A sustained period of torrential rain has caused the worst flooding ever experienced in Tabasco State. Mexican authorities report that approximately 500,000 people have been affected. The State Governor has declared a state of emergency. Travellers in the affected area should keep in close touch with their travel operators and follow the advice of the Mexican authorities, who are responding to the situation.

Hurricane Dean hit Mexico on 21 August. There has been significant damage to infrastructure in the areas south of Tulum (including Tulum City) in the state of Quintana Roo; the State of Campeche; and the possibility of damage in the State of Veracruz. British nationals travelling to these areas should exercise caution.

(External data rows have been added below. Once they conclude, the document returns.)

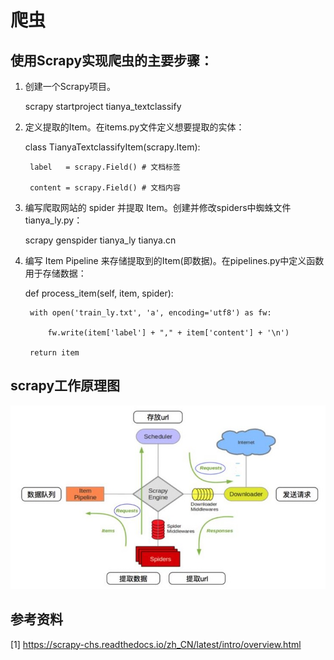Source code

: # 爬虫

## 使用Scrapy实现爬虫的主要步骤：

1. 创建一个Scrapy项目。

    scrapy startproject tianya_textclassify
    
2. 定义提取的Item。在items.py文件定义想要提取的实体：

    class TianyaTextclassifyItem(scrapy.Item):
    
        label   = scrapy.Field() # 文档标签
        
        content = scrapy.Field() # 文档内容
        
3. 编写爬取网站的 spider 并提取 Item。创建并修改spiders中蜘蛛文件tianya_ly.py：

    scrapy genspider tianya_ly tianya.cn
   
4. 编写 Item Pipeline 来存储提取到的Item(即数据)。在pipelines.py中定义函数用于存储数据：

    def process_item(self, item, spider):
    
        with open('train_ly.txt', 'a', encoding='utf8') as fw:
        
            fw.write(item['label'] + "," + item['content'] + '\n')
            
        return item

## scrapy工作原理图
![image](https://github.com/xuewengeophysics/xwStudyNLP/blob/master/scrapy/images/%E7%88%AC%E8%99%AB.jpg)

## 参考资料
[1] https://scrapy-chs.readthedocs.io/zh_CN/latest/intro/overview.html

The hurricane season in Mexico normally runs from June to November and can affect both the Pacific and Atlantic coasts.

Travellers are advised to exercise caution when travelling to Oaxaca City. Since May 2006, there have been protests in the city of Oaxaca, some of which have turned violent. The situation is currently calm, but there is the potential for further demonstrations and disturbances, which could become violent.

The rest of the state of Oaxaca (including the resorts of Puerto Escondido and Huatulco) is largely unaffected. Travellers are advised to monitor local media reports if travelling to, or through, Oaxaca State.

Most visits are trouble-free, but crime and kidnappings are on the increase. Travellers should be particularly alert in tourist areas (especially on public transport and when dealing with real or purported policemen) and exercise caution when withdrawing money from cash points or exchanging money at bureaux de change.

The threat from terrorism is low. But travellers should be aware of the global risk of indiscriminate terrorist attacks, which could be against civilian targets, including places frequented by foreigners. On 6 November 2006 three small bombs exploded in Mexico City at dawn, one outside the Mexican Electoral Tribunal, one at the headquarters of the Institutional Revolutionary Party (PRI) and a third in a Scotia Bank branch in the south of the city. There were no casualties. Groups who claim they are connected with the protests in Oaxaca have claimed responsibility.

Dengue Fever is endemic to Latin America and the Caribbean and can occur throughout the year. There has been a marked increase in the number of reported cases of dengue in 2007.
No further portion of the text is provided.